Along the way, Tiptree mentioned that his mother had been a famous writer. In 1976 he announced that his mother had just died. Smith checked the Chicago papers and found the obituary for Mary Hastings Bradley, survived by her daughter Alice B. Sheldon. The secret was out, but if fandom was dumbstruck, the effect on Tiptree was even more profound. In this masterful biography, Julie Phillips points out the quality of Tiptree’s fiction had already begun to trail off as Tiptree succumbed to pressure from editors to write a novel. Novel length did not suit the intensity and the rhythm of Tiptree’s prose, and the knock-on effect was beginning to show. Nevertheless it is also noticeable that although Tiptree went on to produce two novels and several collections of stories after her identity was revealed, never again would they approach the richness or the resonance of the early work. Something in the writing fed on the secrecy, on the licence granted by a masculine identity.

Julie Phillips’s biography brings us as close to understanding what that something might be as we are ever likely to get. She explores the pampered childhood in wealthy Chicago society, the big game expeditions in Africa when Alice was a frightened little girl, Mary’s success as a writer, the failed early marriage, life in the WAC during the Second World War and success in photo-identification which brought Alice together with her second husband, Ting, a period of chicken farming after the war then a brief stint in the lower bowels of the CIA (where Ting had a long and successful career), the latent lesbianism, a late interest in psychology (Alice took her PhD just as her first stories were being accepted), the writing, the depressions, the dependence on ever more potent cocktails of drugs, the toils of growing old, and finally the killing of Ting followed by her own suicide. It is a powerful story of an extraordinary life and told as vividly as we could possibly wish. Out of it emerges a convincing and disturbing portrait of someone unhappy in her self and able to function best only by becoming other. It is a dangerous practice to use an author’s biography as a way of explaining their fiction, yet it is nevertheless true that much in this conflicted life fed into the fiction, and the fiction could only really thrive amid the conflict.

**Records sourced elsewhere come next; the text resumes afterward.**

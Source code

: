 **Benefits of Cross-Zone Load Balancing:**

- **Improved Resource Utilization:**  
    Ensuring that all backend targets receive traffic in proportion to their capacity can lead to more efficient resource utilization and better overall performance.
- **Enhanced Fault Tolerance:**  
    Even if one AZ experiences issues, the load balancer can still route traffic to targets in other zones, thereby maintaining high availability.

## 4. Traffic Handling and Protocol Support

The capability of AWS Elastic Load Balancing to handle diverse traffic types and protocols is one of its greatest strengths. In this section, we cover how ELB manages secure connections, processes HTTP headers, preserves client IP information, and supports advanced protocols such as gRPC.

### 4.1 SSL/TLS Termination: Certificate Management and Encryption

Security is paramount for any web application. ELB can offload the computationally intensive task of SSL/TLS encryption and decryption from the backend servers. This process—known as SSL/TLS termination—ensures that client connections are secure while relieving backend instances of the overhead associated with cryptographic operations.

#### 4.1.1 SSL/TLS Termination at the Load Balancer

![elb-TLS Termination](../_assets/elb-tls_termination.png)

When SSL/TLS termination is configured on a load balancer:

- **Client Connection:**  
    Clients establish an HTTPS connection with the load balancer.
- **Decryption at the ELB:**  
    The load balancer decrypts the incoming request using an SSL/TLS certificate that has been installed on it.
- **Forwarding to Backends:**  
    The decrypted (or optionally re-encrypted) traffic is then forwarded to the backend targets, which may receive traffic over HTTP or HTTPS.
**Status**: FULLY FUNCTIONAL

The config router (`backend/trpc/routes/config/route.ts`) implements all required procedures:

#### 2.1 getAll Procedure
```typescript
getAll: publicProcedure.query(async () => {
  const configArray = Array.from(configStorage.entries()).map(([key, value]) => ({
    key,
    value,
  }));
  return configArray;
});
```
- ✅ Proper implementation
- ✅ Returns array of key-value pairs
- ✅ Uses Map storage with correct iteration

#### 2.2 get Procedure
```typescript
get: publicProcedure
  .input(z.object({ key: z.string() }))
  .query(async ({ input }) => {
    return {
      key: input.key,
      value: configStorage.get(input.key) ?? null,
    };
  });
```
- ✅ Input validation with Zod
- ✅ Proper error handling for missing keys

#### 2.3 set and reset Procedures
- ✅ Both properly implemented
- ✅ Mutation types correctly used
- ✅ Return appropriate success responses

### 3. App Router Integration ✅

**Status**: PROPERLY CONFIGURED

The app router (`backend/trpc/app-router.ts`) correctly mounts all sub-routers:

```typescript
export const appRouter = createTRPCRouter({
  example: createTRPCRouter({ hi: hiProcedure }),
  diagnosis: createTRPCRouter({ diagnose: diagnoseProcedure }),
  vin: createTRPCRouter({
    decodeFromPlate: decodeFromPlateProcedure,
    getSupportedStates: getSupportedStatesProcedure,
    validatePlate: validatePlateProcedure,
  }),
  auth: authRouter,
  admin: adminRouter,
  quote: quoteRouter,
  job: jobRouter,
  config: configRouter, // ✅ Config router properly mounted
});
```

We can never know how James Tiptree, Jr. went from journeyman to master of prose and plot within the space of four or five stories, that is part of the enduring mystery of being a writer; but through this vivid and readable biography we can discover something of what made her the finest chronicler of sex and death, of human evil and human hope, of loving the alien, that science fiction has ever produced. She blazed in our heavens for a very short time only, but her influence remains strong, profound and inescapable, and this is a superb monument to Raccoona Sheldon, to James Tiptree, Jr. and to Alice Bradley Sheldon.